そ、そっち?面白いとか変とか、そういう方向で言われると思ったのに。
私の馬鹿なとこも、有り得ない勘違いもぜんぶ受け入れてくれてるみたいで照れる。
何もしていないほうの手で頬に触れてみると、やっぱり熱い。
やば、心臓壊れそう。
今だけは、レイくんの顔、見れそうにない。
口元を手で覆って視線を泳がせる。
すると、少し先に、大きな建物が見えた。
その建物に思い当たるものはないが、真新しいので新しく出来たものでろう。
そして、それは外観から推測するに。
「水族館!」
「そう」
レイくんは、私と繋いでいる手をぎゅっと握った。
「ずっと前―――校舎案内の帰りに、聞いてきただろ、『ウツボとミノカサゴだったらどっちが好きか』って」
「う、うん!」
そういえばそんなこともあったっけ。
よく覚えてるなあ、レイくん。
「唐突にあれを聞いてくるくらいだから、水族館好きなのかと思って」
「好き!!」
「…っ、よかった」
レイくんはもう一度ぎゅっと手を握ってきて、笑った。
…覚えててくれた。
レイくんが、あんな些細なことを。
やば、嬉しい。
「行こうか。

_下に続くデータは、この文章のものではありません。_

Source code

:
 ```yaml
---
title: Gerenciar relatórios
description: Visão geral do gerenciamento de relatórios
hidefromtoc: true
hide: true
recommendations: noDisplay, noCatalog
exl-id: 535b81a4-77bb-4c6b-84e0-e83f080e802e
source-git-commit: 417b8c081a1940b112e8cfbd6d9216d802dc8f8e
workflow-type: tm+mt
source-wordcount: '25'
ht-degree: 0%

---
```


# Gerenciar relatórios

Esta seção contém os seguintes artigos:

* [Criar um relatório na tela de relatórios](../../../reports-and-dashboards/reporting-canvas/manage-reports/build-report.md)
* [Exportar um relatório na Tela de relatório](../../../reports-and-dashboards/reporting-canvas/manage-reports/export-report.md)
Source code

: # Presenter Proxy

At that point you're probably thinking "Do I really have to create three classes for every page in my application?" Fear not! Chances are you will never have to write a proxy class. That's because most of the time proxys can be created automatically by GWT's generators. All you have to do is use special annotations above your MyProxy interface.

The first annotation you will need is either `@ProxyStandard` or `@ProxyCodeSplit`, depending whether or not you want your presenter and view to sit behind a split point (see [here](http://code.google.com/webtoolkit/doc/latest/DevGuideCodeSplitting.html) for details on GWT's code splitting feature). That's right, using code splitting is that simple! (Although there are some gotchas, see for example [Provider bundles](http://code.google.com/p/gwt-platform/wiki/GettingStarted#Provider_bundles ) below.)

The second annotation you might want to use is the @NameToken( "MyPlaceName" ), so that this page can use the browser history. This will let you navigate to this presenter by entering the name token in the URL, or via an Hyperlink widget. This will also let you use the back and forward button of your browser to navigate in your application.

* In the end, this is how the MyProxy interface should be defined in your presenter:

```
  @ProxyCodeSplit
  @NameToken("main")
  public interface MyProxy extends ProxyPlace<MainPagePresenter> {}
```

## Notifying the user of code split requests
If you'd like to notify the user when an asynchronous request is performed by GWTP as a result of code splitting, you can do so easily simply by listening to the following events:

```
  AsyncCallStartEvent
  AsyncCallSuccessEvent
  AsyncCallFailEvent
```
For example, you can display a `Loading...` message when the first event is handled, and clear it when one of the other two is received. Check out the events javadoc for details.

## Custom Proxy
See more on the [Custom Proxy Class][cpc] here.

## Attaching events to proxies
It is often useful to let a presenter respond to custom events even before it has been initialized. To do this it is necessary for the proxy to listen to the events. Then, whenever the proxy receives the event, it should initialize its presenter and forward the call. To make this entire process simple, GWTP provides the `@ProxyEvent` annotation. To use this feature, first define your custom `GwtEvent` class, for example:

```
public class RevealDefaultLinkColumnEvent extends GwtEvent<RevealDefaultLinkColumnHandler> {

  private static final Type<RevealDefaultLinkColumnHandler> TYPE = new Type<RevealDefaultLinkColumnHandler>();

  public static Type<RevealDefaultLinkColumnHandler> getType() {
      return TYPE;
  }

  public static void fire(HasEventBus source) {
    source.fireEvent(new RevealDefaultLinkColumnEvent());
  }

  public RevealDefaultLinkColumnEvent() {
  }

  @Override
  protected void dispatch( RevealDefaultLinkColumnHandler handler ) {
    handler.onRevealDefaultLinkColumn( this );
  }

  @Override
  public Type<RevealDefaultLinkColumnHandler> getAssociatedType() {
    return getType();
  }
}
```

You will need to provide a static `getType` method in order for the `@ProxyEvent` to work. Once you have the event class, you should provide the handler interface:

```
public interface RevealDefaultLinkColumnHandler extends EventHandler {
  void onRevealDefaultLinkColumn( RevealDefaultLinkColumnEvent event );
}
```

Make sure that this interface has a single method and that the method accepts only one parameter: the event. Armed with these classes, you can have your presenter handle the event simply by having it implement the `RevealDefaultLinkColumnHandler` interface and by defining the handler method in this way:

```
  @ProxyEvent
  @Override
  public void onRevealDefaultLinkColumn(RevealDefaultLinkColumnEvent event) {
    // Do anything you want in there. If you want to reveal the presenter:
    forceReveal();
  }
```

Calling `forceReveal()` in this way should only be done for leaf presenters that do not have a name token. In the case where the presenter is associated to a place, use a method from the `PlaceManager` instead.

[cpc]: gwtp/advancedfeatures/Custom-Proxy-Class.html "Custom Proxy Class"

招待券持ってるから」
おもむろに封筒を取りだして招待券を見せてくるレイくん。
「レイくんすご…!?なんで持って…!?」
それって株主とかが持ってるやつでは?
「ひみつ」
レイくんは人差し指を唇にあてて微笑んだ。
それに私はまた照れて、だから聞こえていなかった。
「はー…あっぶな…俺に対してじゃないのに、『好き!』がかわいすぎて理性ぶっ壊れるとこだった…」
なんとか誤魔化しきったレイくんの、そんな呟きは。